Records drawn from a dataset
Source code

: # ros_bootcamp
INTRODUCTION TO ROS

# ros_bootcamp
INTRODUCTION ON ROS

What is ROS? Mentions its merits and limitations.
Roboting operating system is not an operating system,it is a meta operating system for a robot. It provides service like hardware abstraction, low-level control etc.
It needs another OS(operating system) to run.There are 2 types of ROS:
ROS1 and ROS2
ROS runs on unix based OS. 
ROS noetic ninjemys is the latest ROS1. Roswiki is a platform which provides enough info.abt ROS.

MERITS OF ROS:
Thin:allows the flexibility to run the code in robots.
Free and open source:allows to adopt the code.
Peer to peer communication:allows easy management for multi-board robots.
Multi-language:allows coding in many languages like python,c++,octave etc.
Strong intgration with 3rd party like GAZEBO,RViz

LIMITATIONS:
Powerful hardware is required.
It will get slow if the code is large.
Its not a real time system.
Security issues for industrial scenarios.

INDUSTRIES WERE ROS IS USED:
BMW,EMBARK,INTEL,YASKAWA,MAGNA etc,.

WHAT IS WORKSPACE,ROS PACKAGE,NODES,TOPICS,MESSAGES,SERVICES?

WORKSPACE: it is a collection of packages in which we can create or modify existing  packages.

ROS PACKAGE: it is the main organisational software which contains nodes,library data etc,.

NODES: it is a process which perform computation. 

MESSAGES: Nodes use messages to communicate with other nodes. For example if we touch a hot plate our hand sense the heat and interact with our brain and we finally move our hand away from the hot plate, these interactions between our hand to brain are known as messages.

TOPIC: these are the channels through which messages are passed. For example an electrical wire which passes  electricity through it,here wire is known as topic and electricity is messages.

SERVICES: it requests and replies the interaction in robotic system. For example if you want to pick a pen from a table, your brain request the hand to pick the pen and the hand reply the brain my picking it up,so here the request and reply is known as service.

* [Work request] Taking the lines above, repeat exactly those from the line that contains "ROS1 and ROS2" through the line that contains "TOPIC: these are", and both of those lines as well. Include nothing else.

* [Written answer]
ROS1 and ROS2
ROS runs on unix based OS. 
ROS noetic ninjemys is the latest ROS1. Roswiki is a platform which provides enough info.abt ROS.

MERITS OF ROS:
Thin:allows the flexibility to run the code in robots.
Free and open source:allows to adopt the code.
Peer to peer communication:allows easy management for multi-board robots.
Multi-language:allows coding in many languages like python,c++,octave etc.
Strong intgration with 3rd party like GAZEBO,RViz

LIMITATIONS:
Powerful hardware is required.
It will get slow if the code is large.
Its not a real time system.
Security issues for industrial scenarios.

INDUSTRIES WERE ROS IS USED:
BMW,EMBARK,INTEL,YASKAWA,MAGNA etc,.

WHAT IS WORKSPACE,ROS PACKAGE,NODES,TOPICS,MESSAGES,SERVICES?

WORKSPACE: it is a collection of packages in which we can create or modify existing  packages.

ROS PACKAGE: it is the main organisational software which contains nodes,library data etc,.

NODES: it is a process which perform computation. 

MESSAGES: Nodes use messages to communicate with other nodes. For example if we touch a hot plate our hand sense the heat and interact with our brain and we finally move our hand away from the hot plate, these interactions between our hand to brain are known as messages.

TOPIC: these are the channels through which messages are passed. For example an electrical wire which passes  electricity through it,here wire is known as topic and electricity is messages.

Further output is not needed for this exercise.